72 N.C. 231 | N.C. | 1875
It was properly admitted in this Court that a mortgage of a crop to be grown either not planted, or immature, was a chattel mortgage, and that the defendant was *233 entitled to a fee of twenty cents only upon its registration. Nothing is better settled upon authority than that fructus industriales, although still growing or even if unplanted, are chattels. Benjamin on Sales, 95, 103, cites numerous cases to that effect upon the English Statute of Frauds.
The counsel for the defendant contends here however that the sixty cents here sued for, was paid voluntarily, with a full knowledge of the facts, and therefore cannot be recovered.
The point was not taken below. The case was evidently made up to present the single question which the counsel admitted was against him. If the point were open to the defendant, it is against him, for there was certainly evidence from which the jury might have found that the payment was not voluntary. Whenever a person is compelled to pay to a public officer, in order to induce him to do his duty, fees which he has no right to claim, they can be recovered back.
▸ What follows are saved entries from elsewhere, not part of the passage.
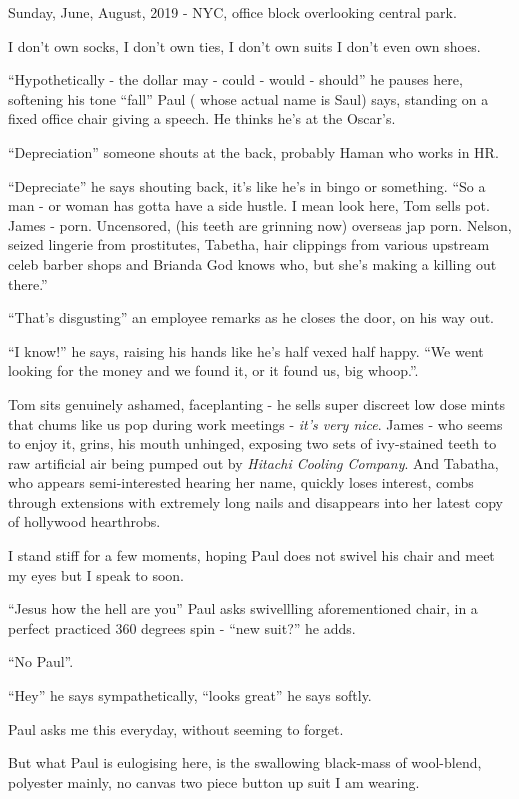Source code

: \documentclass[19pt,openany]{book}
\begin{document}
Sunday, June, August, 2019 - NYC, office block overlooking central park.

I don't own socks, I don't own
ties, I don't own suits I don't
even
own shoes.

``Hypothetically - the dollar
may - could - would - should''
he pauses here, softening
his tone
``fall'' Paul (
whose actual name is Saul) says, standing
on a fixed office
chair giving a speech.
He thinks he's at the Oscar's.

``Depreciation'' someone
shouts at the back, probably
Haman who works in HR.

``Depreciate'' he says shouting
back, it's like he's in bingo or something.
``So a man - or woman has
gotta have a side hustle.
I mean look here, Tom sells pot.
James - porn. Uncensored, (his teeth
are grinning now) overseas jap porn.
Nelson, seized lingerie from prostitutes,
Tabetha, hair clippings from
various upstream celeb barber shops
and Brianda God knows who, but she's
making a killing out there.''

``That's disgusting'' an employee remarks
as he closes the door, on his way out.

``I know!'' he says,
raising his hands like he's
half vexed half happy. ``We went
looking for the money and we found it,
or it found us, big whoop.''.

Tom sits genuinely ashamed,
faceplanting - he sells
super discreet low dose mints that
chums like us pop during work meetings - \textit{it's very nice}. James - who seems to enjoy it,
grins, his mouth unhinged, exposing two sets of ivy-stained teeth
to raw artificial air being pumped out by \textit{Hitachi Cooling Company}.
And Tabatha, who appears semi-interested hearing her name, quickly loses interest,
combs through extensions with extremely long nails and disappears into her latest copy
of hollywood hearthrobs.

I stand stiff for a few
moments, hoping Paul
does not swivel his chair and
meet my eyes but I speak to soon.

``Jesus how the hell are you''
Paul asks
swivellling
aforementioned
chair, in a perfect practiced
360 degrees spin - ``new suit?'' he adds.

``No Paul''.

``Hey'' he says sympathetically,
``looks great'' he says softly.

 Paul asks me this everyday,
without seeming to forget.

But what Paul is eulogising here,
is the swallowing black-mass
of wool-blend, polyester mainly,
no canvas two piece
button up suit I am wearing.
\end{document}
The defendant also contends that the plaintiff cannot recover, because he paid the excessive fee as agent of the mortgagee, who would be entitled to recover it. The plaintiff paid the fee as the friend, and in the interest of the mortgagee. But it does not appear that he had been requested to do so, or that the mortgagee subsequently ratified the act. The money paid was the plaintiff's own and he is entitled to recover it.